Japan is the world’s largest importer of LNG. In contrast to the position with the country’s oil refineries, all but one of Japan’s LNG facilities have continued operating since the earthquake. The exception is Sendai City Gas Shinminato LNG facility, 80 miles from the earthquake’s epicentre, which is believed to have been flooded by the tsunami and is not expected to operate for at least a month. LNG shipments into Japan do not appear to have been disrupted.

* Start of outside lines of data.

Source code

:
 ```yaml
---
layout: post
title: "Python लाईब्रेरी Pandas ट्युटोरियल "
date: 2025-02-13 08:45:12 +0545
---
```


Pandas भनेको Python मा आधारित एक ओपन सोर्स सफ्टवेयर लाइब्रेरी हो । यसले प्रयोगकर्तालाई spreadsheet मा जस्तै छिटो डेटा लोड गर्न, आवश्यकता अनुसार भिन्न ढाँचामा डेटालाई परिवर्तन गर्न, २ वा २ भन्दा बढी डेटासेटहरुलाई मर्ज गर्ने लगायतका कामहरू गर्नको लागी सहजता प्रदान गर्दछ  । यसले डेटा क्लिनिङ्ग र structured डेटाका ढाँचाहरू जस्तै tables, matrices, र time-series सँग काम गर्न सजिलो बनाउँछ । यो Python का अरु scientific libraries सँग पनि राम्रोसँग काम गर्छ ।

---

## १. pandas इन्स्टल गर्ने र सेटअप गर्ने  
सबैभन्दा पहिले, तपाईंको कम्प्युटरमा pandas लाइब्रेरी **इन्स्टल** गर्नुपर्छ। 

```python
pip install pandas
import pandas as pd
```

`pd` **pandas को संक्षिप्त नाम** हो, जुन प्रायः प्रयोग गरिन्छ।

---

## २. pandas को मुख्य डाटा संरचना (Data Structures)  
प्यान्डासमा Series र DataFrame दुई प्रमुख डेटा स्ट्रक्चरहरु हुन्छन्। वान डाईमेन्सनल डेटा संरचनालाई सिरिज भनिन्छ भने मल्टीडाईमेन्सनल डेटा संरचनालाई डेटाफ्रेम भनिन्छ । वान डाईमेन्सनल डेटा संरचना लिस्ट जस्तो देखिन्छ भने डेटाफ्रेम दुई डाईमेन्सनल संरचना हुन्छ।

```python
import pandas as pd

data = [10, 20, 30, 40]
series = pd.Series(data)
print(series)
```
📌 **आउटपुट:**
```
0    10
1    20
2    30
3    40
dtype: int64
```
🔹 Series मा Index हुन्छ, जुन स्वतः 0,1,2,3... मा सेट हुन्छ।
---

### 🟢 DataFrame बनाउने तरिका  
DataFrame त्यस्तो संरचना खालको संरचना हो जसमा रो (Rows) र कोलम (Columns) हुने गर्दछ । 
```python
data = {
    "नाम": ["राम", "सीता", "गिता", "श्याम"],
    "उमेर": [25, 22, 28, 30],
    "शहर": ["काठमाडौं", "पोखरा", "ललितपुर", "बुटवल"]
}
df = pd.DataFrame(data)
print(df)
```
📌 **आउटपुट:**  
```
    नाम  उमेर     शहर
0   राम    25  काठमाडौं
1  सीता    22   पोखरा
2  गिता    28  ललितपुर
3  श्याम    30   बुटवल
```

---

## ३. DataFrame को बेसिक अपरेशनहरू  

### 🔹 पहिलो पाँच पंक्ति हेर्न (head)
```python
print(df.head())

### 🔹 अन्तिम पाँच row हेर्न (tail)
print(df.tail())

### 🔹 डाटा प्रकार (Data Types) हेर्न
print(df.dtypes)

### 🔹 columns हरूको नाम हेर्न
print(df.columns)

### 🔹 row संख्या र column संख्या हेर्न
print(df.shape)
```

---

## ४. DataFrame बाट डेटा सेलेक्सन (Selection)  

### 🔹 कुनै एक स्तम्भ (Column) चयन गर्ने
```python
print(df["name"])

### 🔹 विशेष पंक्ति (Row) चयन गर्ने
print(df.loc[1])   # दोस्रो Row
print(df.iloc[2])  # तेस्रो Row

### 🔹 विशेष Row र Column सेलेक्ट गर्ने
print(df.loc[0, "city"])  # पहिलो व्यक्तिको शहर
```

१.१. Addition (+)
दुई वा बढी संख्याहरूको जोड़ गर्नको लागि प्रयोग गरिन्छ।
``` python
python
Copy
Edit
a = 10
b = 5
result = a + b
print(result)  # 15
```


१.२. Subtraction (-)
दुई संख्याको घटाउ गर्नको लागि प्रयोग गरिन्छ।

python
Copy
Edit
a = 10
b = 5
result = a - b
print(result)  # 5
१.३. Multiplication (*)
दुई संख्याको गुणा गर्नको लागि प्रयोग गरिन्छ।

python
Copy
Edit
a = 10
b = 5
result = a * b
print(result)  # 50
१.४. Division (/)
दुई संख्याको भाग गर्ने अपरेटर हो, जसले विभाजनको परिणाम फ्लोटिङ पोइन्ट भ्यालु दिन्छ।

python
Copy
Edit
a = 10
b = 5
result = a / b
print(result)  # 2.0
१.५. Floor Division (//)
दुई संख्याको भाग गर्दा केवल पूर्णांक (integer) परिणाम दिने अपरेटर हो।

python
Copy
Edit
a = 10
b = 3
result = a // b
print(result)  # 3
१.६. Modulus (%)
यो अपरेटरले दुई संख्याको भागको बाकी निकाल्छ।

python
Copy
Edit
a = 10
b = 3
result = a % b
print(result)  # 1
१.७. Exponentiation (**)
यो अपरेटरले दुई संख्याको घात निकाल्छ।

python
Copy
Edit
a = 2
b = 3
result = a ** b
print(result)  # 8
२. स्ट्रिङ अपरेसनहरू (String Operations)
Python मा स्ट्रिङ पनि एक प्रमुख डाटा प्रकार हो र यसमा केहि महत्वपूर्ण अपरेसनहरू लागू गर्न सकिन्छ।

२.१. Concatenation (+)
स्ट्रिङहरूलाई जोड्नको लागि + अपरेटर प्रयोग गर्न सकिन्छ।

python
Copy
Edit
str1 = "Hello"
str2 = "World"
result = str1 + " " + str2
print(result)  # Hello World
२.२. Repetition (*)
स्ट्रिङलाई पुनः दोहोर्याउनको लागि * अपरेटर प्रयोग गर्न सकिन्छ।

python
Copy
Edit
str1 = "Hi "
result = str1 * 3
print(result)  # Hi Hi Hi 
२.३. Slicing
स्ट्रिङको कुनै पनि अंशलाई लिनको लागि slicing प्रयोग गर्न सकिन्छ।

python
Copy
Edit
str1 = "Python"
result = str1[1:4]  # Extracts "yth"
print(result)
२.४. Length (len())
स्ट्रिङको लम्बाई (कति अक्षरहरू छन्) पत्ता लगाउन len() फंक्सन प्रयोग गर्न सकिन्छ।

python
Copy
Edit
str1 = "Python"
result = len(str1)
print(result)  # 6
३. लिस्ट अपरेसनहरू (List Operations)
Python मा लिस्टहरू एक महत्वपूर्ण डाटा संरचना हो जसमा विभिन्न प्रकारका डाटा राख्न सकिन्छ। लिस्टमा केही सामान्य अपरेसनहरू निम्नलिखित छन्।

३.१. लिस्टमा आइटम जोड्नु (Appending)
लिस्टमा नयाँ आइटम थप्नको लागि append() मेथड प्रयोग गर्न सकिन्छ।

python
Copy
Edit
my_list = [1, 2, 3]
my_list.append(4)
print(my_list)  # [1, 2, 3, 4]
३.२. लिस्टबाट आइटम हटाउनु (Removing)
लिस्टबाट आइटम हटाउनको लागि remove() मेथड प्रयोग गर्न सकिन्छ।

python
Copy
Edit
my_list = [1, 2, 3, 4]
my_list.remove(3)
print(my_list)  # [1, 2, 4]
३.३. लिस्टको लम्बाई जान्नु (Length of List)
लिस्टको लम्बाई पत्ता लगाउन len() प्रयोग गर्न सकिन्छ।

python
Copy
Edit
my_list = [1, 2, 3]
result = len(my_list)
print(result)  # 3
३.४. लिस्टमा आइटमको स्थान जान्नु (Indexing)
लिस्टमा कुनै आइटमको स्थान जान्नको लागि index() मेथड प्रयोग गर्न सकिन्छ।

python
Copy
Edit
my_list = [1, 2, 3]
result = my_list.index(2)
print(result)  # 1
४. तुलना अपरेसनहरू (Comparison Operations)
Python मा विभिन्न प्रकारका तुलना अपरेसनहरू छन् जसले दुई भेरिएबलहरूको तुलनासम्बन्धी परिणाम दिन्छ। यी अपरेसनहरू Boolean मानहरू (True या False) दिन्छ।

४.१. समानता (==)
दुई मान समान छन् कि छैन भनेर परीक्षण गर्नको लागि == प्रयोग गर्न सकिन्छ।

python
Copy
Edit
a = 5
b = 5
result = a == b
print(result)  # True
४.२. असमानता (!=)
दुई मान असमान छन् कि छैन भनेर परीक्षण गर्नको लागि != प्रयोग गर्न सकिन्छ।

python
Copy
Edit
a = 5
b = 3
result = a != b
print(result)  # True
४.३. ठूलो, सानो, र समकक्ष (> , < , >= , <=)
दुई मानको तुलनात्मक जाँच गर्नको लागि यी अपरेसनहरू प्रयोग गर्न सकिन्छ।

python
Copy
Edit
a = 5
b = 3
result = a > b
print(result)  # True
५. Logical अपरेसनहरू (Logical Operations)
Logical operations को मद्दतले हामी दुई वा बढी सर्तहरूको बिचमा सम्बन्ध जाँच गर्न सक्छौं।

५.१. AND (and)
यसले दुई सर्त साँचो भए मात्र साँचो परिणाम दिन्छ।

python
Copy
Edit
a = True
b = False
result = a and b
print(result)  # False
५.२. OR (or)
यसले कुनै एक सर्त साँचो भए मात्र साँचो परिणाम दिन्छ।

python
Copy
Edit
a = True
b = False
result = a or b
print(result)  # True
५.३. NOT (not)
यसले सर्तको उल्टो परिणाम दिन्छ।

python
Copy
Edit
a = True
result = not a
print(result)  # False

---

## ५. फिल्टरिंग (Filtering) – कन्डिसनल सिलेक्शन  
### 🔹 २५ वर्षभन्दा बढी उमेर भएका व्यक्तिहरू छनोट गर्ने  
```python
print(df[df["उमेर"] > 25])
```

Approximately one fifth of Japan’s nuclear power generation capacity is no longer in operation. It is estimated that Japan may import up to 10 million metric tonnes of additional LNG to cover this energy shortfall. In response to a request for increased LNG supplies, Indonesia has indicated that it could ship an additional 59 cargoes to Japan this year, and the Japanese government is currently negotiating with other major LNG producers such as Qatar, Russia and Australia with a view to securing extra supply. In the short term, other regional LNG importing countries, South Korea and Taiwan, have agreed to swap April deliveries with Japan. Asia’s spot LNG market has dried up as major producers have ear marked all extra cargoes for Japan.
Elsewhere there are indications of increasing pressure in LNG markets, with spot LNG prices and natural gas futures rising slowly in Europe and North America. Some analysts speculate that if LNG production remains level, spot LNG prices may rise to up to US$15/MMBtu from recent levels of US$10-11/MMBtu.
For suppliers locked into long-term supply contracts at lower rates, there may be a temptation to divert supplies to meet short-term demand in the spot market, leading to performance defaults.
The impact of the extraordinary events of early 2011 is likely to be felt by commodities traders for some time to come. The volatility of both the markets and the global situation makes the long-term effects unpredictable. Contractual difficulties, especially in long-term supply contracts agreed before these events took place, are almost inevitable.